It’s tea-time this National Cream Tea Day!

It’s tea-time this National Cream Tea Day!

It’s tea-time this National Cream Tea Day!

This National Cream Tea Day is the perfect occasion to bring out the most quintessentially British teatime treat – fresh scones! Best when served warm from the oven, scones are surprisingly simple to make and are even more rewarding to eat, especially when slathered with fruity jam and a dollop of thick clotted cream!

Of course, there are fruit scones, cheese scones, and scones flavoured with everything from lemon and blueberry to strawberry and chocolate, but we’re keeping it simple with our favourite classic raisin recipe; it’s hard to beat!

The only question once you’ve made them is which goes on first – jam or cream? We’ll leave you to fight it out amongst yourselves…

To make your scones even more indulgent…

Why not add the juiciest strawberries from the fantastic Steve Harris Pick Your Own farm in Titchfield, or you can grab a punnet of goodness along with some fresh cream from The Fruit Basket in Stubbington?

The recipe

Makes 12 large or 24 small scones

Ingredients:

16oz (450g) self-raising flour

4 tsps baking powder

4oz (100g) butter

2oz (50g) caster sugar

2 eggs

Milk

A good handful of raisins

Method:

Heat oven to 220C,425F, gas 7. Lightly grease your baking trays.

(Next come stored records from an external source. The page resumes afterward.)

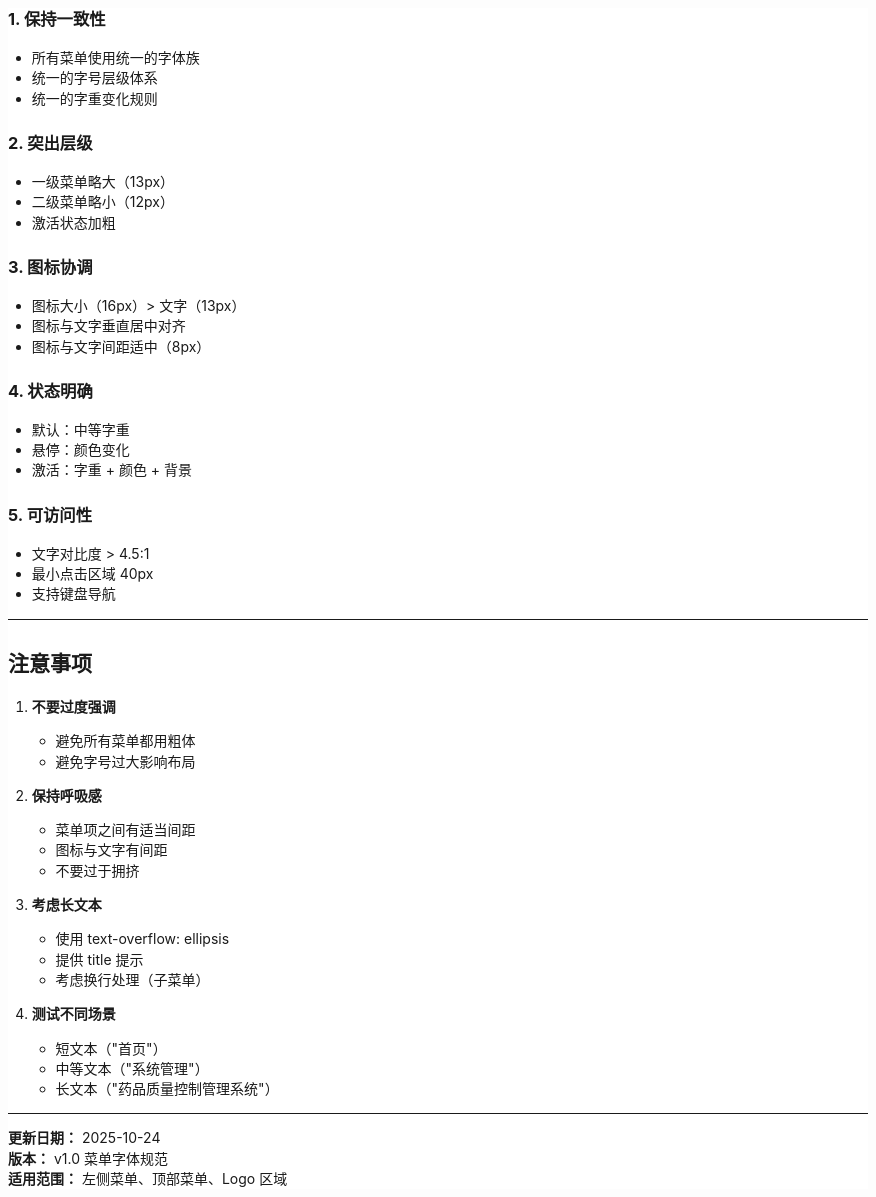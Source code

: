 ### 1. 保持一致性
- 所有菜单使用统一的字体族
- 统一的字号层级体系
- 统一的字重变化规则

### 2. 突出层级
- 一级菜单略大（13px）
- 二级菜单略小（12px）
- 激活状态加粗

### 3. 图标协调
- 图标大小（16px）> 文字（13px）
- 图标与文字垂直居中对齐
- 图标与文字间距适中（8px）

### 4. 状态明确
- 默认：中等字重
- 悬停：颜色变化
- 激活：字重 + 颜色 + 背景

### 5. 可访问性
- 文字对比度 > 4.5:1
- 最小点击区域 40px
- 支持键盘导航

---

## 注意事项

1. **不要过度强调**
   - 避免所有菜单都用粗体
   - 避免字号过大影响布局

2. **保持呼吸感**
   - 菜单项之间有适当间距
   - 图标与文字有间距
   - 不要过于拥挤

3. **考虑长文本**
   - 使用 text-overflow: ellipsis
   - 提供 title 提示
   - 考虑换行处理（子菜单）

4. **测试不同场景**
   - 短文本（"首页"）
   - 中等文本（"系统管理"）
   - 长文本（"药品质量控制管理系统"）

---

**更新日期：** 2025-10-24  
**版本：** v1.0 菜单字体规范  
**适用范围：** 左侧菜单、顶部菜单、Logo 区域

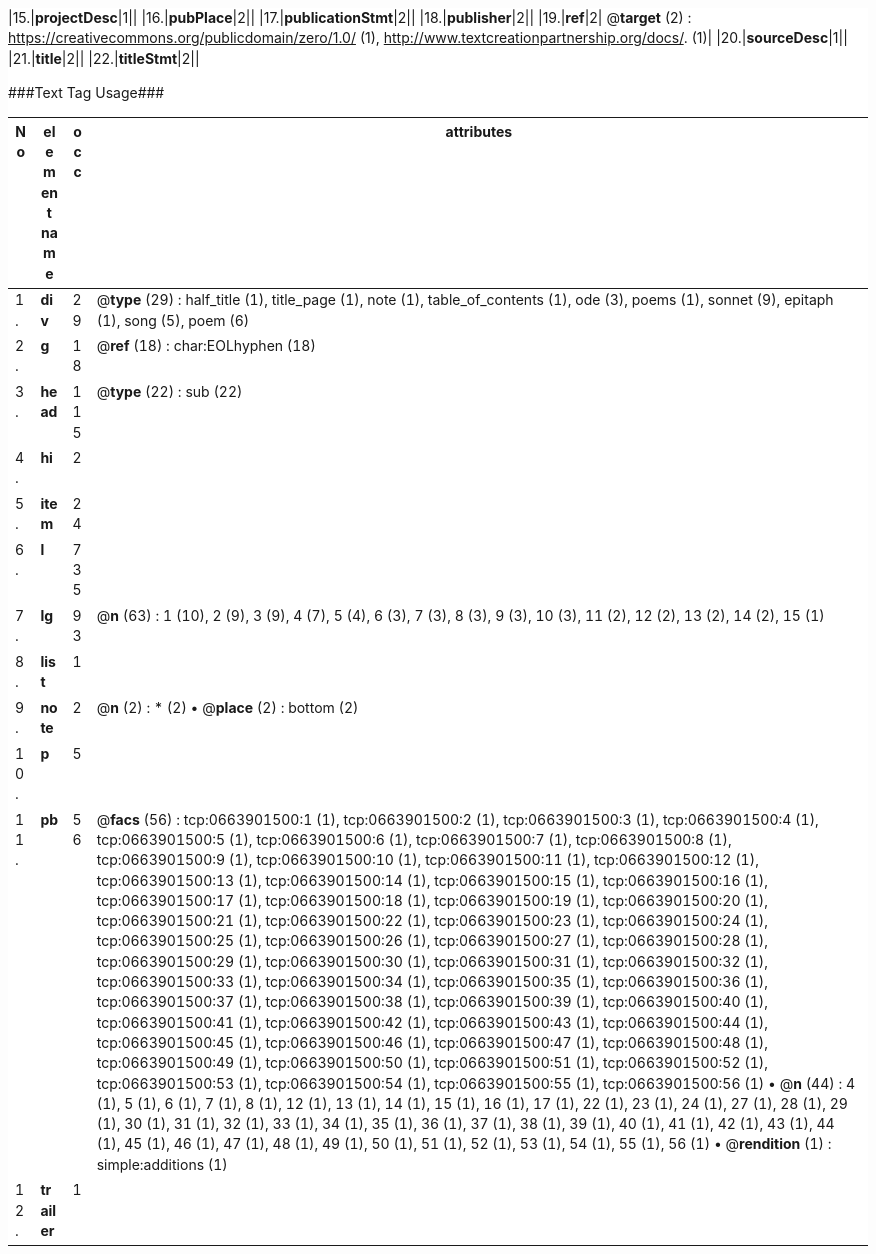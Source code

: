 |15.|__projectDesc__|1||
|16.|__pubPlace__|2||
|17.|__publicationStmt__|2||
|18.|__publisher__|2||
|19.|__ref__|2| @__target__ (2) : https://creativecommons.org/publicdomain/zero/1.0/ (1), http://www.textcreationpartnership.org/docs/. (1)|
|20.|__sourceDesc__|1||
|21.|__title__|2||
|22.|__titleStmt__|2||


###Text Tag Usage###

|No|element name|occ|attributes|
|---|---|---|---|
|1.|__div__|29| @__type__ (29) : half_title (1), title_page (1), note (1), table_of_contents (1), ode (3), poems (1), sonnet (9), epitaph (1), song (5), poem (6)|
|2.|__g__|18| @__ref__ (18) : char:EOLhyphen (18)|
|3.|__head__|115| @__type__ (22) : sub (22)|
|4.|__hi__|2||
|5.|__item__|24||
|6.|__l__|735||
|7.|__lg__|93| @__n__ (63) : 1 (10), 2 (9), 3 (9), 4 (7), 5 (4), 6 (3), 7 (3), 8 (3), 9 (3), 10 (3), 11 (2), 12 (2), 13 (2), 14 (2), 15 (1)|
|8.|__list__|1||
|9.|__note__|2| @__n__ (2) : * (2)  •  @__place__ (2) : bottom (2)|
|10.|__p__|5||
|11.|__pb__|56| @__facs__ (56) : tcp:0663901500:1 (1), tcp:0663901500:2 (1), tcp:0663901500:3 (1), tcp:0663901500:4 (1), tcp:0663901500:5 (1), tcp:0663901500:6 (1), tcp:0663901500:7 (1), tcp:0663901500:8 (1), tcp:0663901500:9 (1), tcp:0663901500:10 (1), tcp:0663901500:11 (1), tcp:0663901500:12 (1), tcp:0663901500:13 (1), tcp:0663901500:14 (1), tcp:0663901500:15 (1), tcp:0663901500:16 (1), tcp:0663901500:17 (1), tcp:0663901500:18 (1), tcp:0663901500:19 (1), tcp:0663901500:20 (1), tcp:0663901500:21 (1), tcp:0663901500:22 (1), tcp:0663901500:23 (1), tcp:0663901500:24 (1), tcp:0663901500:25 (1), tcp:0663901500:26 (1), tcp:0663901500:27 (1), tcp:0663901500:28 (1), tcp:0663901500:29 (1), tcp:0663901500:30 (1), tcp:0663901500:31 (1), tcp:0663901500:32 (1), tcp:0663901500:33 (1), tcp:0663901500:34 (1), tcp:0663901500:35 (1), tcp:0663901500:36 (1), tcp:0663901500:37 (1), tcp:0663901500:38 (1), tcp:0663901500:39 (1), tcp:0663901500:40 (1), tcp:0663901500:41 (1), tcp:0663901500:42 (1), tcp:0663901500:43 (1), tcp:0663901500:44 (1), tcp:0663901500:45 (1), tcp:0663901500:46 (1), tcp:0663901500:47 (1), tcp:0663901500:48 (1), tcp:0663901500:49 (1), tcp:0663901500:50 (1), tcp:0663901500:51 (1), tcp:0663901500:52 (1), tcp:0663901500:53 (1), tcp:0663901500:54 (1), tcp:0663901500:55 (1), tcp:0663901500:56 (1)  •  @__n__ (44) : 4 (1), 5 (1), 6 (1), 7 (1), 8 (1), 12 (1), 13 (1), 14 (1), 15 (1), 16 (1), 17 (1), 22 (1), 23 (1), 24 (1), 27 (1), 28 (1), 29 (1), 30 (1), 31 (1), 32 (1), 33 (1), 34 (1), 35 (1), 36 (1), 37 (1), 38 (1), 39 (1), 40 (1), 41 (1), 42 (1), 43 (1), 44 (1), 45 (1), 46 (1), 47 (1), 48 (1), 49 (1), 50 (1), 51 (1), 52 (1), 53 (1), 54 (1), 55 (1), 56 (1)  •  @__rendition__ (1) : simple:additions (1)|
|12.|__trailer__|1||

Mix the flour and baking powder in a bowl and rub in the cold butter with your fingertips until the mixture resembles fine breadcrumbs. Stir in the sugar.

Break the eggs into a measuring jug and make up to 10fl oz (300ml) with milk.

Stir into the flour and mix to a soft, not sticky, dough. If you’re choosing to add raisins, do so here, but take care not to over mix or the scones will be heavy.

Flour your hands and tip out onto a floured surface. Roll or pat into a circle around 3cm thick.

Cut into rounds using a floured plain cutter and place on the prepared baking trays.

Brush the tops with any egg and milk mixture left in the jug, taking care not to let it drip down the sides.

Bake for 8-10 minutes or until a pale golden brown.

Leave to cool on a wire rack and eat as soon as possible with lashings of jam and cream.